### Required action
A faithful copy is required: transcribe each line below exactly, minus the pictures.

** Opening Records for processing block **

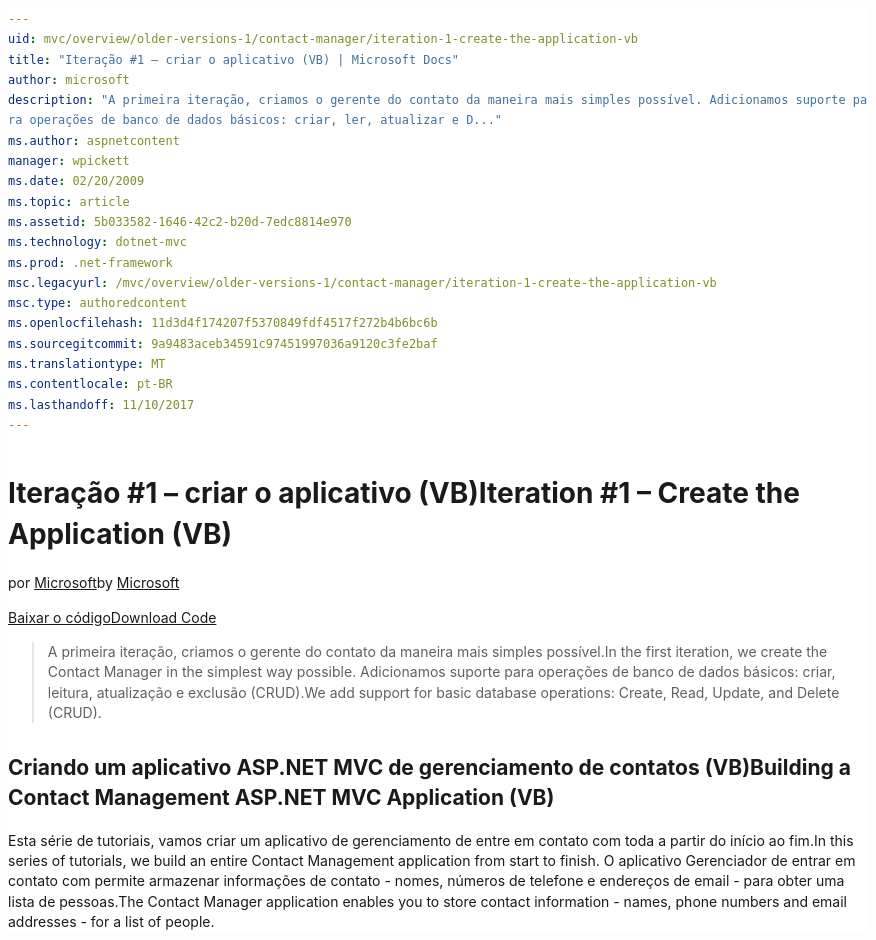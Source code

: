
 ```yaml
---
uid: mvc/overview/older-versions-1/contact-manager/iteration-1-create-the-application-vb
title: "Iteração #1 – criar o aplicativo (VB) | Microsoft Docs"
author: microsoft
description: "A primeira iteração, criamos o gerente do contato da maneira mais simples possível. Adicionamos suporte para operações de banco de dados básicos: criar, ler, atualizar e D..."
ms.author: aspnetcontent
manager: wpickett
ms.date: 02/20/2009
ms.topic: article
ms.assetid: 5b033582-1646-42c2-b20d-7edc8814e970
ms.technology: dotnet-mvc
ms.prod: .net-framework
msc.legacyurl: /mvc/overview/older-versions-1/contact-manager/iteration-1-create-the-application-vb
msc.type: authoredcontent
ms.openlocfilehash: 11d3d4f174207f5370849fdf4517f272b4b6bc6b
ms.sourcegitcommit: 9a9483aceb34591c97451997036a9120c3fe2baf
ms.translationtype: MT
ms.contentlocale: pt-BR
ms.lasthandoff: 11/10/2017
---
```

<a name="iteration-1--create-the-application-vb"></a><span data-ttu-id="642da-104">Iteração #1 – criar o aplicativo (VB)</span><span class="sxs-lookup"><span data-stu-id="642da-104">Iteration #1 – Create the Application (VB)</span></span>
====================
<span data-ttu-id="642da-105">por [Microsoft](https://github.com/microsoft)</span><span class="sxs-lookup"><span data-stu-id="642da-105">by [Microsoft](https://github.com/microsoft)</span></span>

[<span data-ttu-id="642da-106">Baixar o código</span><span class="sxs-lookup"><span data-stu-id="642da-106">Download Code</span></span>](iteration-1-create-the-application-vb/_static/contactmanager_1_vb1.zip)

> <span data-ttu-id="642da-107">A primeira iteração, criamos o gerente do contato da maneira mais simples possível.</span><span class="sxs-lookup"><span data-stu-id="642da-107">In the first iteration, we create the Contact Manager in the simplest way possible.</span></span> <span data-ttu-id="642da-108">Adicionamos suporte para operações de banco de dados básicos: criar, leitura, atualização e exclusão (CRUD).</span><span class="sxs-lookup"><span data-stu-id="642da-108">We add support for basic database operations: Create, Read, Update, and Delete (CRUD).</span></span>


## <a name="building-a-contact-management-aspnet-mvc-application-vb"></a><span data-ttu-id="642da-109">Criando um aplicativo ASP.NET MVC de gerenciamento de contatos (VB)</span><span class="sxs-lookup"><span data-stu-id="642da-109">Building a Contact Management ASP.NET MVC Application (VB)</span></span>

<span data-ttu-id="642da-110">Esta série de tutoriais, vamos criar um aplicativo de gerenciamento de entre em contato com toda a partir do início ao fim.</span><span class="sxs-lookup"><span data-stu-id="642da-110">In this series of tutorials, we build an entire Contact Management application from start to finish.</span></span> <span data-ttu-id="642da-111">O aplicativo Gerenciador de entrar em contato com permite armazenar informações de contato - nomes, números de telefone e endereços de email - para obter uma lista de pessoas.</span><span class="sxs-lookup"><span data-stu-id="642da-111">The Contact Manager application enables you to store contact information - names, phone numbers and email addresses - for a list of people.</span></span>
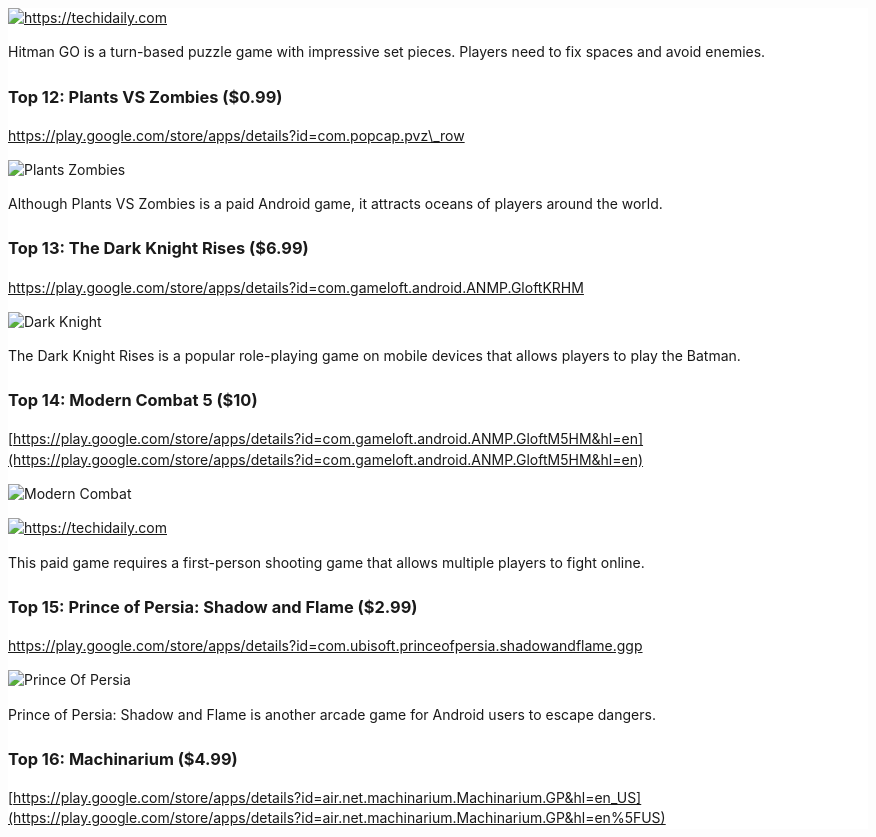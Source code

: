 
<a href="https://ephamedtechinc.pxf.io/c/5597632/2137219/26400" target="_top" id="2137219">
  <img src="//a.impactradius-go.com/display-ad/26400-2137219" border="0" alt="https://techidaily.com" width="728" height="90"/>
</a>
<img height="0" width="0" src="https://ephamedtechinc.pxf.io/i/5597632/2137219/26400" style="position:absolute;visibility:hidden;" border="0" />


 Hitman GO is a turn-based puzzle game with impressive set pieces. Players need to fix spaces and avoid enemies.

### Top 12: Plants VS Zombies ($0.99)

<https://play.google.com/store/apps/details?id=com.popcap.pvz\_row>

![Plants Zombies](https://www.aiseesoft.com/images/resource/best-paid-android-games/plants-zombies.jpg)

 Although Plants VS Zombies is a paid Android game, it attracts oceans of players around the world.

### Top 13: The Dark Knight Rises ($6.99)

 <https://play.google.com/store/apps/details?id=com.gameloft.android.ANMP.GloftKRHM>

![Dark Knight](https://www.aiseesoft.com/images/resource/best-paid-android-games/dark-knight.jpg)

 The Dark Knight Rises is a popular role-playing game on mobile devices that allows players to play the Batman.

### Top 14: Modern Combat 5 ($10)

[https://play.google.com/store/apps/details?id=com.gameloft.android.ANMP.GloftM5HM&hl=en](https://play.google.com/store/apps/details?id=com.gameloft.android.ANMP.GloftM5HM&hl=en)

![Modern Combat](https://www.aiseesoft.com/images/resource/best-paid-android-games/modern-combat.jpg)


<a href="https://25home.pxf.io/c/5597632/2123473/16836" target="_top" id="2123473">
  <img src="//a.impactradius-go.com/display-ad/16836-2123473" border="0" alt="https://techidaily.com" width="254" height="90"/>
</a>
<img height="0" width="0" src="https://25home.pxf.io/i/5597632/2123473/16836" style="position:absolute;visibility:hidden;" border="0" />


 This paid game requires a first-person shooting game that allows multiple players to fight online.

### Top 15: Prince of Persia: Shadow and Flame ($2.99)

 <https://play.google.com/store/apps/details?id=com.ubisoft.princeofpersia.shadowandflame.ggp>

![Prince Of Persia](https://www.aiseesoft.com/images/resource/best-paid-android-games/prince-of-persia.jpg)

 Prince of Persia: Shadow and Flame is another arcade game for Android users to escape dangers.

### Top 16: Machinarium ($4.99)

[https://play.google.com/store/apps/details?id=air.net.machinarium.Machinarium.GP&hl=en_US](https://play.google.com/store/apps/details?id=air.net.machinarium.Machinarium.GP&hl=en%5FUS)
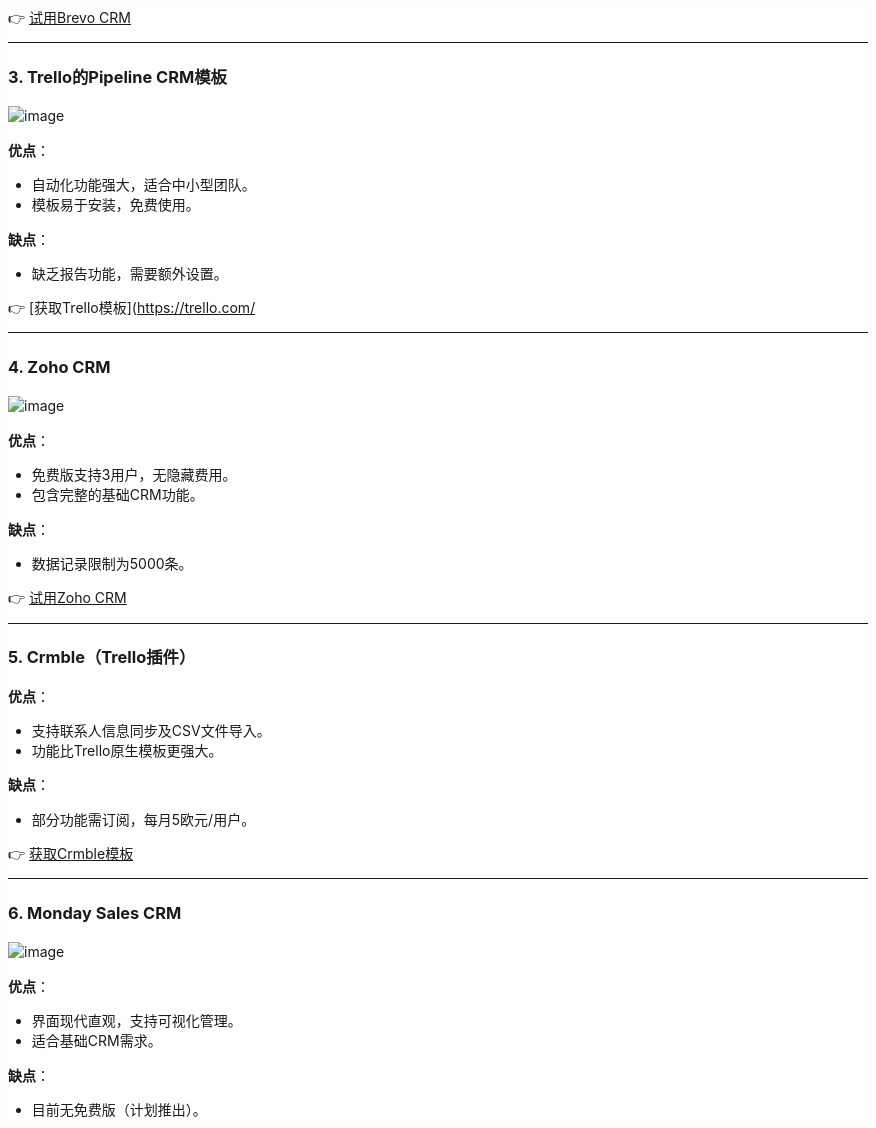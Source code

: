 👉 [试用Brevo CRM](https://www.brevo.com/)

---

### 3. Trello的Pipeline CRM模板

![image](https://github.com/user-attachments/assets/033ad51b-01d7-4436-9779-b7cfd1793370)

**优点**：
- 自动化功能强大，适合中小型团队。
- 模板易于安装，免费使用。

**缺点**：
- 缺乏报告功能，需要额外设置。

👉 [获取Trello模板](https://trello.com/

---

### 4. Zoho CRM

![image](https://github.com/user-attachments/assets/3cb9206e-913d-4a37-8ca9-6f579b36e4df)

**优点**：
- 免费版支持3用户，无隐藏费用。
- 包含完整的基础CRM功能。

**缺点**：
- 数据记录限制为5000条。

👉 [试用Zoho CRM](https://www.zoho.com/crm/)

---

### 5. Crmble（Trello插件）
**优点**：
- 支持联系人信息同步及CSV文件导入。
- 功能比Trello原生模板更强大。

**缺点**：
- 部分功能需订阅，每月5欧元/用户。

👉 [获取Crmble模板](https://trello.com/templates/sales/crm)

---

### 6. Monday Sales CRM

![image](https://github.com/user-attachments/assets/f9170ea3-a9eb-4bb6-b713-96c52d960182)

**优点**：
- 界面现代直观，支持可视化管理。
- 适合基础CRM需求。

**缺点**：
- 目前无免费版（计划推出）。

** Closing Records for processing block **

### Response
Source code

:
 ```yaml
---
uid: mvc/overview/older-versions-1/contact-manager/iteration-1-create-the-application-vb
title: "Iteração #1 – criar o aplicativo (VB) | Microsoft Docs"
author: microsoft
description: "A primeira iteração, criamos o gerente do contato da maneira mais simples possível. Adicionamos suporte para operações de banco de dados básicos: criar, ler, atualizar e D..."
ms.author: aspnetcontent
manager: wpickett
ms.date: 02/20/2009
ms.topic: article
ms.assetid: 5b033582-1646-42c2-b20d-7edc8814e970
ms.technology: dotnet-mvc
ms.prod: .net-framework
msc.legacyurl: /mvc/overview/older-versions-1/contact-manager/iteration-1-create-the-application-vb
msc.type: authoredcontent
ms.openlocfilehash: 11d3d4f174207f5370849fdf4517f272b4b6bc6b
ms.sourcegitcommit: 9a9483aceb34591c97451997036a9120c3fe2baf
ms.translationtype: MT
ms.contentlocale: pt-BR
ms.lasthandoff: 11/10/2017
---
```

<a name="iteration-1--create-the-application-vb"></a><span data-ttu-id="642da-104">Iteração #1 – criar o aplicativo (VB)</span><span class="sxs-lookup"><span data-stu-id="642da-104">Iteration #1 – Create the Application (VB)</span></span>
====================
<span data-ttu-id="642da-105">por [Microsoft](https://github.com/microsoft)</span><span class="sxs-lookup"><span data-stu-id="642da-105">by [Microsoft](https://github.com/microsoft)</span></span>

[<span data-ttu-id="642da-106">Baixar o código</span><span class="sxs-lookup"><span data-stu-id="642da-106">Download Code</span></span>](iteration-1-create-the-application-vb/_static/contactmanager_1_vb1.zip)

> <span data-ttu-id="642da-107">A primeira iteração, criamos o gerente do contato da maneira mais simples possível.</span><span class="sxs-lookup"><span data-stu-id="642da-107">In the first iteration, we create the Contact Manager in the simplest way possible.</span></span> <span data-ttu-id="642da-108">Adicionamos suporte para operações de banco de dados básicos: criar, leitura, atualização e exclusão (CRUD).</span><span class="sxs-lookup"><span data-stu-id="642da-108">We add support for basic database operations: Create, Read, Update, and Delete (CRUD).</span></span>


## <a name="building-a-contact-management-aspnet-mvc-application-vb"></a><span data-ttu-id="642da-109">Criando um aplicativo ASP.NET MVC de gerenciamento de contatos (VB)</span><span class="sxs-lookup"><span data-stu-id="642da-109">Building a Contact Management ASP.NET MVC Application (VB)</span></span>

<span data-ttu-id="642da-110">Esta série de tutoriais, vamos criar um aplicativo de gerenciamento de entre em contato com toda a partir do início ao fim.</span><span class="sxs-lookup"><span data-stu-id="642da-110">In this series of tutorials, we build an entire Contact Management application from start to finish.</span></span> <span data-ttu-id="642da-111">O aplicativo Gerenciador de entrar em contato com permite armazenar informações de contato - nomes, números de telefone e endereços de email - para obter uma lista de pessoas.</span><span class="sxs-lookup"><span data-stu-id="642da-111">The Contact Manager application enables you to store contact information - names, phone numbers and email addresses - for a list of people.</span></span>
Source code

: 
<a href="https://ephamedtechinc.pxf.io/c/5597632/2137219/26400" target="_top" id="2137219">
  <img src="//a.impactradius-go.com/display-ad/26400-2137219" border="0" alt="https://techidaily.com" width="728" height="90"/>
</a>
<img height="0" width="0" src="https://ephamedtechinc.pxf.io/i/5597632/2137219/26400" style="position:absolute;visibility:hidden;" border="0" />


 Hitman GO is a turn-based puzzle game with impressive set pieces. Players need to fix spaces and avoid enemies.

### Top 12: Plants VS Zombies ($0.99)

<https://play.google.com/store/apps/details?id=com.popcap.pvz\_row>

![Plants Zombies](https://www.aiseesoft.com/images/resource/best-paid-android-games/plants-zombies.jpg)

 Although Plants VS Zombies is a paid Android game, it attracts oceans of players around the world.

### Top 13: The Dark Knight Rises ($6.99)

 <https://play.google.com/store/apps/details?id=com.gameloft.android.ANMP.GloftKRHM>

![Dark Knight](https://www.aiseesoft.com/images/resource/best-paid-android-games/dark-knight.jpg)

 The Dark Knight Rises is a popular role-playing game on mobile devices that allows players to play the Batman.

### Top 14: Modern Combat 5 ($10)

[https://play.google.com/store/apps/details?id=com.gameloft.android.ANMP.GloftM5HM&hl=en](https://play.google.com/store/apps/details?id=com.gameloft.android.ANMP.GloftM5HM&hl=en)

![Modern Combat](https://www.aiseesoft.com/images/resource/best-paid-android-games/modern-combat.jpg)


<a href="https://25home.pxf.io/c/5597632/2123473/16836" target="_top" id="2123473">
  <img src="//a.impactradius-go.com/display-ad/16836-2123473" border="0" alt="https://techidaily.com" width="254" height="90"/>
</a>
<img height="0" width="0" src="https://25home.pxf.io/i/5597632/2123473/16836" style="position:absolute;visibility:hidden;" border="0" />


 This paid game requires a first-person shooting game that allows multiple players to fight online.

### Top 15: Prince of Persia: Shadow and Flame ($2.99)

 <https://play.google.com/store/apps/details?id=com.ubisoft.princeofpersia.shadowandflame.ggp>

![Prince Of Persia](https://www.aiseesoft.com/images/resource/best-paid-android-games/prince-of-persia.jpg)

 Prince of Persia: Shadow and Flame is another arcade game for Android users to escape dangers.

### Top 16: Machinarium ($4.99)

[https://play.google.com/store/apps/details?id=air.net.machinarium.Machinarium.GP&hl=en_US](https://play.google.com/store/apps/details?id=air.net.machinarium.Machinarium.GP&hl=en%5FUS)
Source code

: 👉 [试用Brevo CRM](https://www.brevo.com/)

---

### 3. Trello的Pipeline CRM模板

![image](https://github.com/user-attachments/assets/033ad51b-01d7-4436-9779-b7cfd1793370)

**优点**：
- 自动化功能强大，适合中小型团队。
- 模板易于安装，免费使用。

**缺点**：
- 缺乏报告功能，需要额外设置。

👉 [获取Trello模板](https://trello.com/

---

### 4. Zoho CRM

![image](https://github.com/user-attachments/assets/3cb9206e-913d-4a37-8ca9-6f579b36e4df)

**优点**：
- 免费版支持3用户，无隐藏费用。
- 包含完整的基础CRM功能。

**缺点**：
- 数据记录限制为5000条。

👉 [试用Zoho CRM](https://www.zoho.com/crm/)

---

### 5. Crmble（Trello插件）
**优点**：
- 支持联系人信息同步及CSV文件导入。
- 功能比Trello原生模板更强大。

**缺点**：
- 部分功能需订阅，每月5欧元/用户。

👉 [获取Crmble模板](https://trello.com/templates/sales/crm)

---

### 6. Monday Sales CRM

![image](https://github.com/user-attachments/assets/f9170ea3-a9eb-4bb6-b713-96c52d960182)

**优点**：
- 界面现代直观，支持可视化管理。
- 适合基础CRM需求。

**缺点**：
- 目前无免费版（计划推出）。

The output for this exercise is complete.